In Carriage of Goods by Sea on (Updated )

This was an action by the Plaintiff for damage to cargo caused during a train derailment. The Plaintiff had contracted with the first Defendant, Pantainer, for the carriage of its cargo from Hong Kong to Montreal. Pantainer then sub-contracted the entire carriage to OOCL. OOCL in turn contracted with Canadian Pacific for the carriage of the cargo by rail from Vancouver to Montreal and it was during this portion of the carriage that the damage occurred. The carriage documents were an express bill of lading issued by Pantainer and an electronic waybill issued by OOCL which referred to OOCL’s standard terms that were available on the OOCL website. At issue in the case was the liability of each of the Defendants and which bill of lading exclusions or limitations they were entitled to rely upon. With respect to the liability of Pantainer, the trial Judge held that it would have been liable as a contracting carrier but it was entitled to rely upon a clause in its bill of lading that excluded its liability for loss or damage that could not be avoided by the exercise of due diligence. With respect to OOCL, the Judge held that it was liable as a sub-bailee on terms and that the terms were those referred to in the OOCL electronic waybill. The Judge further held that these terms exonerated OOCL from liability for loss or damage that could not be avoided by the exercise of due diligence.
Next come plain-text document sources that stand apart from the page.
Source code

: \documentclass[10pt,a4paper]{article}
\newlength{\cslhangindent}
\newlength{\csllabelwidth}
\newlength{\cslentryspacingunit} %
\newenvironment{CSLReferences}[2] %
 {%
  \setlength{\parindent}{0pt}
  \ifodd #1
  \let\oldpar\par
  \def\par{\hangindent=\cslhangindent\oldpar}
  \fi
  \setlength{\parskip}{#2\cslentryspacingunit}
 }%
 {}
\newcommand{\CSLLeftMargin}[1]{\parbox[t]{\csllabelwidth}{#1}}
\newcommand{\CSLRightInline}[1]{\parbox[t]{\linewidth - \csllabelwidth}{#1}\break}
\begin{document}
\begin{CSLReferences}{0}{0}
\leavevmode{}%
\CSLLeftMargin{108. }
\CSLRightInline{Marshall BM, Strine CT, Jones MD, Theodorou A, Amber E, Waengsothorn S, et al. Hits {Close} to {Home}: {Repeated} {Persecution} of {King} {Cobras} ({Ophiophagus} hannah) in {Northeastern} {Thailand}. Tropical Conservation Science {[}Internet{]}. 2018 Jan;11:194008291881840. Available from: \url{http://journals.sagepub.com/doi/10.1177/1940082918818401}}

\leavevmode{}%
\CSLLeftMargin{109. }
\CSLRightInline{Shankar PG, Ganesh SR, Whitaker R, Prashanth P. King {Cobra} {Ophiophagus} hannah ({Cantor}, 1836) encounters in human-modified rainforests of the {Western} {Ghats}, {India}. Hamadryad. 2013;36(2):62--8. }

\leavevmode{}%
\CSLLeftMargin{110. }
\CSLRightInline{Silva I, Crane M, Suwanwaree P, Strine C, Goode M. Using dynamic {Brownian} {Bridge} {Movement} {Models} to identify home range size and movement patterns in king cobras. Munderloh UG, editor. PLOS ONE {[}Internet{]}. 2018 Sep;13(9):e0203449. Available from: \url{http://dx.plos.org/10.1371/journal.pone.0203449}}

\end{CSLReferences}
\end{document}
The trial Judge also held that OOCL was entitled to rely upon the similar exemption in the Pantainer bill of lading via the Himalaya clause in that bill of lading. With respect to the liability of Canadian Pacific, the Judge referred to s. 137 of the Canadian Transportation Act, which prohibits a railway from restricting or limiting liability except by written agreement signed by the “shipper”. The trial Judge held that “shipper” in s.137 meant the plaintiff and not OOCL. As a consequence, this provision precluded Canadian Pacific from relying upon the Himalaya and limitation clauses in either the Pantainer or OOCL bills of lading. The trial Judge further held that Canadian Pacific could not rely upon any limitation clause in its published tariff as this had been displaced by a limitation provision in the confidential rate agreement between OOCL and Canadian Pacific. In result, Canadian Pacific was held liable for the Plaintiff’s damages calculated at the discounted selling price of the goods.

On appeal, the main issue was the trial Judge’s interpretation of s. 137 of the Canada Transportation Act. The Court of Appeal overturned the trial Judge on the issue of the interpretation of s.137. Specifically, the Court of Appeal held that the term “shipper” meant OOCL, the entity that contracted with Canadian Pacific, and not the Plaintiff. Accordingly, there was a written agreement between Canadian Pacific and the “shipper” and the prohibition in s. 137 did not apply. The Court of Appeal next considered the applicable limitation amount. The Court noted that the agreement between OOCL and Canadian Pacific was subject to Canadian Pacific’s tariff which limited liability, inter alia, to “an amount equal to the liability of the steamship company”. The Court of Appeal held that this provision entitled Canadian Pacific to limit its liability to the amount prescribed by the OOCL bill of lading which was $2 per kilogram. The Court of Appeal disagreed with the trial Judge concerning the inconsistency of the limitation provision in the confidential agreement and tariff. The Court of Appeal held that the provisions were not inconsistent. Finally, the Court of Appeal held that the Himalaya clauses in either the Pantainer or OOCL bills of lading entitled Canadian Pacific to rely upon the limitation clauses in either bill of lading.